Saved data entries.
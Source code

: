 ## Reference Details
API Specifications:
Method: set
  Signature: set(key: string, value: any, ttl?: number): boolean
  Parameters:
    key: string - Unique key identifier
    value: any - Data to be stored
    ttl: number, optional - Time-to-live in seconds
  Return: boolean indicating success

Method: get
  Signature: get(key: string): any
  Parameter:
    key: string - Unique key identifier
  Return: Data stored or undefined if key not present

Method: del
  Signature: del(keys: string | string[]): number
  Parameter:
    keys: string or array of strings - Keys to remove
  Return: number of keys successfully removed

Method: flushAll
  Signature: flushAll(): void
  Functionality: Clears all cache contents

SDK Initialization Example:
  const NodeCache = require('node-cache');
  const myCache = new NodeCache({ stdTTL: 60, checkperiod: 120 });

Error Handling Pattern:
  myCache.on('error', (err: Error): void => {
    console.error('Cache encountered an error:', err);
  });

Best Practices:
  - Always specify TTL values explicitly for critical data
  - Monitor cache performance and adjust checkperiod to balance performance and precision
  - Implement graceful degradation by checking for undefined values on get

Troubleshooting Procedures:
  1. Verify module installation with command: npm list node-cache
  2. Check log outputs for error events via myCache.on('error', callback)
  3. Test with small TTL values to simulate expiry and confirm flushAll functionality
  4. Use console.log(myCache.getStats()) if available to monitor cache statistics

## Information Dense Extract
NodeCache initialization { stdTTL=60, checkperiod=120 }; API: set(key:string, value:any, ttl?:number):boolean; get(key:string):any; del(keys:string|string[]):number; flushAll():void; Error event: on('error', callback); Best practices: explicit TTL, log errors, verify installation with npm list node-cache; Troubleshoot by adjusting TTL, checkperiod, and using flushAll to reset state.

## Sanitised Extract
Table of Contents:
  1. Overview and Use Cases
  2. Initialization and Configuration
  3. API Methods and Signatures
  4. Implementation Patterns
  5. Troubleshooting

Task item.
Give the data again, exactly as written.

Your response.
Source code

: ## Reference Details
API Specifications:
Method: set
  Signature: set(key: string, value: any, ttl?: number): boolean
  Parameters:
    key: string - Unique key identifier
    value: any - Data to be stored
    ttl: number, optional - Time-to-live in seconds
  Return: boolean indicating success

Method: get
  Signature: get(key: string): any
  Parameter:
    key: string - Unique key identifier
  Return: Data stored or undefined if key not present

Method: del
  Signature: del(keys: string | string[]): number
  Parameter:
    keys: string or array of strings - Keys to remove
  Return: number of keys successfully removed

Method: flushAll
  Signature: flushAll(): void
  Functionality: Clears all cache contents

SDK Initialization Example:
  const NodeCache = require('node-cache');
  const myCache = new NodeCache({ stdTTL: 60, checkperiod: 120 });

Error Handling Pattern:
  myCache.on('error', (err: Error): void => {
    console.error('Cache encountered an error:', err);
  });

Best Practices:
  - Always specify TTL values explicitly for critical data
  - Monitor cache performance and adjust checkperiod to balance performance and precision
  - Implement graceful degradation by checking for undefined values on get

Troubleshooting Procedures:
  1. Verify module installation with command: npm list node-cache
  2. Check log outputs for error events via myCache.on('error', callback)
  3. Test with small TTL values to simulate expiry and confirm flushAll functionality
  4. Use console.log(myCache.getStats()) if available to monitor cache statistics

## Information Dense Extract
NodeCache initialization { stdTTL=60, checkperiod=120 }; API: set(key:string, value:any, ttl?:number):boolean; get(key:string):any; del(keys:string|string[]):number; flushAll():void; Error event: on('error', callback); Best practices: explicit TTL, log errors, verify installation with npm list node-cache; Troubleshoot by adjusting TTL, checkperiod, and using flushAll to reset state.

## Sanitised Extract
Table of Contents:
  1. Overview and Use Cases
  2. Initialization and Configuration
  3. API Methods and Signatures
  4. Implementation Patterns
  5. Troubleshooting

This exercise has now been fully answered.